## PROBLEM DETAILS
Keyword search on "elementy": report each line of the records that contains it.

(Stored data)
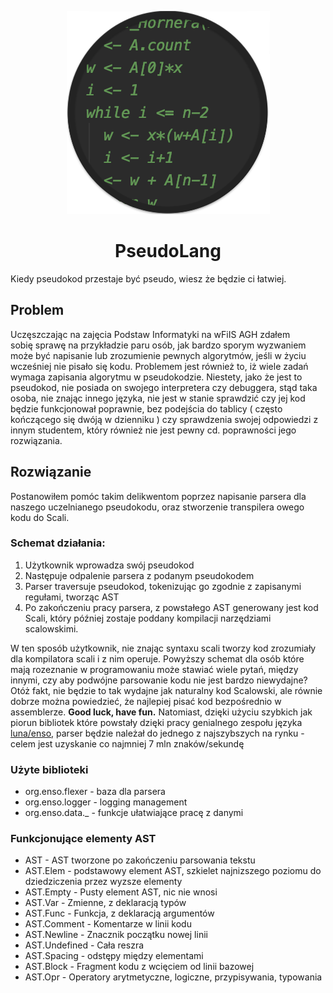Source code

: <p align="center">
<img src="https://github.com/BinarySoftware/PseudoLang/blob/master/PseudoLang.png" style="margin: 0 auto;">
</p>
<h1 align="center">PseudoLang</h1>
Kiedy pseudokod przestaje być pseudo, wiesz że będzie ci łatwiej.

## Problem
Uczęszczając na zajęcia Podstaw Informatyki na wFiIS AGH zdałem sobię sprawę na przykładzie paru osób, jak bardzo sporym wyzwaniem może być napisanie lub zrozumienie pewnych algorytmów, jeśli w życiu wcześniej nie pisało się kodu. 
Problemem jest również to, iż wiele zadań wymaga zapisania algorytmu w pseudokodzie. Niestety, jako że jest to pseudokod, nie posiada on swojego interpretera czy debuggera, stąd taka osoba, nie znając innego języka, nie jest w stanie sprawdzić czy jej kod będzie funkcjonował poprawnie, bez podejścia do tablicy ( często kończącego się dwóją w dzienniku ) czy sprawdzenia swojej odpowiedzi z innym studentem, który również nie jest pewny cd. poprawności jego rozwiązania.

## Rozwiązanie
Postanowiłem pomóc takim delikwentom poprzez napisanie parsera dla naszego uczelnianego pseudokodu, oraz stworzenie transpilera owego kodu do Scali.

### Schemat działania:
1. Użytkownik wprowadza swój pseudokod
2. Następuje odpalenie parsera z podanym pseudokodem
3. Parser traversuje pseudokod, tokenizując go zgodnie z zapisanymi regułami, tworząc AST
4. Po zakończeniu pracy parsera, z powstałego AST generowany jest kod Scali, który później zostaje poddany kompilacji narzędziami scalowskimi.

W ten sposób użytkownik, nie znając syntaxu scali tworzy kod zrozumiały dla kompilatora scali i z nim operuje.
Powyższy schemat dla osób które mają rozeznanie w programowaniu może stawiać wiele pytań, między innymi, czy aby podwójne parsowanie kodu nie jest bardzo niewydajne? Otóż fakt, nie będzie to tak wydajne jak naturalny kod Scalowski, ale równie dobrze można powiedzieć, że najlepiej pisać kod bezpośrednio w assemblerze. 
**Good luck, have fun.**
Natomiast, dzięki użyciu szybkich jak piorun bibliotek które powstały dzięki pracy genialnego zespołu języka [luna/enso](https://github.com/luna/enso), parser będzie należał do jednego z najszybszych na rynku - celem jest uzyskanie co najmniej 7 mln znaków/sekundę

### Użyte biblioteki
- org.enso.flexer - baza dla parsera
- org.enso.logger - logging management
- org.enso.data._ - funkcje ułatwiające pracę z danymi

### Funkcjonujące elementy AST
- AST - AST tworzone po zakończeniu parsowania tekstu
- AST.Elem - podstawowy element AST, szkielet najnizszego poziomu do dziedziczenia przez wyzsze elementy
- AST.Empty - Pusty element AST, nic nie wnosi
- AST.Var - Zmienne, z deklaracją typów
- AST.Func - Funkcja, z deklaracją argumentów
- AST.Comment - Komentarze w linii kodu
- AST.Newline - Znacznik początku nowej linii
- AST.Undefined - Cała reszra
- AST.Spacing - odstępy między elementami
- AST.Block - Fragment kodu z wcięciem od linii bazowej
- AST.Opr - Operatory arytmetyczne, logiczne, przypisywania, typowania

## RESULT BELOW
### Funkcjonujące elementy AST
- AST.Elem - podstawowy element AST, szkielet najnizszego poziomu do dziedziczenia przez wyzsze elementy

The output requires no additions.